In this study, diethylnitrosamine-treated male mice were assigned to 3 groups: a 35% high fat ethanol liquid diet (EtOH) with casein as the protein source, the same EtOH liquid diet with soy protein isolate as the sole protein source (EtOH/SPI) and a chow group. EtOH feeding continued for 16 wks. As expected, EtOH increased the incidence and multiplicity of basophilic lesions and adenomas compared to the chow group, p<0.05. Soy protein replacement of casein in the EtOH diet significantly reduced adenoma progression when compared to the EtOH and EtOH/SPI group, p<0.05. Tumor reduction in the EtOH/SPI group corresponded to reduced liver injury associated with decreased hepatic tumor necrosis factor α (Tnfα) and Cd14 antigen (Cd14) expression and decreased nuclear accumulation of NFκB1 protein compared to the EtOH group (p<0.05). Detection of sphingolipids using high resolution MALDI-FTICR Imaging mass spectrometry revealed increased accumulation of long acyl chain ceramide species, and sphingosine-1-phosphate (S1P) in the EtOH group that were significantly reduced in the EtOH/SPI group. Chronic EtOH feeding also increased mRNA expression of β-catenin transcriptional targets, including cyclin D1 (Ccnd1), matrix metallopeptidase 7 (Mmp7) and glutamine synthetase (Glns), which were reduced in the EtOH/SPI group, p<0.05. We conclude that soy prevents tumorigenesis by reducing pro-inflammatory and oxidative environment resulting from EtOH-induced hepatic injury, and by reducing hepatocyte proliferation through inhibition of β-catenin signaling. These mechanisms may involve changes in sphingolipid signaling.

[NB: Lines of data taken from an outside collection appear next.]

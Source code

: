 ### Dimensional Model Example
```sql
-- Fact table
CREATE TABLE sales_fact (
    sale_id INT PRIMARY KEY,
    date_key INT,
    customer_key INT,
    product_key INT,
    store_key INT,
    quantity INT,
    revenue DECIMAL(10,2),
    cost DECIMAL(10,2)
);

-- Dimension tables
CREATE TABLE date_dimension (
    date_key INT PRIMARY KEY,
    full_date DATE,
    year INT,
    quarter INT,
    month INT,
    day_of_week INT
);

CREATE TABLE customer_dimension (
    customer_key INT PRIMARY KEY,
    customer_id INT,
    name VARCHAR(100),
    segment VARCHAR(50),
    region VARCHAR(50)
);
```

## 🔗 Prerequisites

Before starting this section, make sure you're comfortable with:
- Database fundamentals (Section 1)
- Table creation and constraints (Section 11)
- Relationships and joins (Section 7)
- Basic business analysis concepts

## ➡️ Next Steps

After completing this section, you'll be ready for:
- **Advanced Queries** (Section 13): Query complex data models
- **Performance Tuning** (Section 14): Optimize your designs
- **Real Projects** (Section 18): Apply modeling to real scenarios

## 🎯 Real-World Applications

机译:在这项研究中,用二乙基亚硝胺治疗的雄性小鼠分为3组:以酪蛋白为蛋白质源的35%高脂乙醇流质饮食(EtOH),以大豆分离蛋白为唯一蛋白质源(EtOH / SPI)和一个chow组。乙醇进料持续16周。正如预期的那样,与食物组相比,EtOH增加了嗜碱性病变和腺瘤的发生率和多样性,p <0.05。与EtOH和EtOH / SPI组相比,EtOH饮食中酪蛋白的大豆蛋白替代显着降低了腺瘤的进展,p <0.05。与EtOH组相比,EtOH / SPI组的肿瘤减少对应于与肝肿瘤坏死因子α(Tnfα)和Cd14抗原(Cd14)表达减少以及NFκB1蛋白的核蓄积减少相关的肝损伤的减轻(p <0.05)。使用高分辨率MALDI-FTICR成像质谱仪检测鞘脂,发现长酰基链神经酰胺物质的积累增加,EtOH组中的鞘氨醇-1-磷酸酯(S1P)在EtOH / SPI组中显着降低。长期饲喂EtOH还增加了β-catenin转录靶标的mRNA表达,包括cyclin D1(Ccnd1),基质金属肽酶7(Mmp7)和谷氨酰胺合成酶(Glns),在EtOH / SPI组中均降低,p <0.05。我们得出的结论是,大豆可通过减少EtOH诱导的肝损伤引起的促炎和氧化环境,以及通过抑制β-catenin信号传导来减少肝细胞增殖来预防肿瘤发生。这些机制可能涉及鞘脂信号传导的变化。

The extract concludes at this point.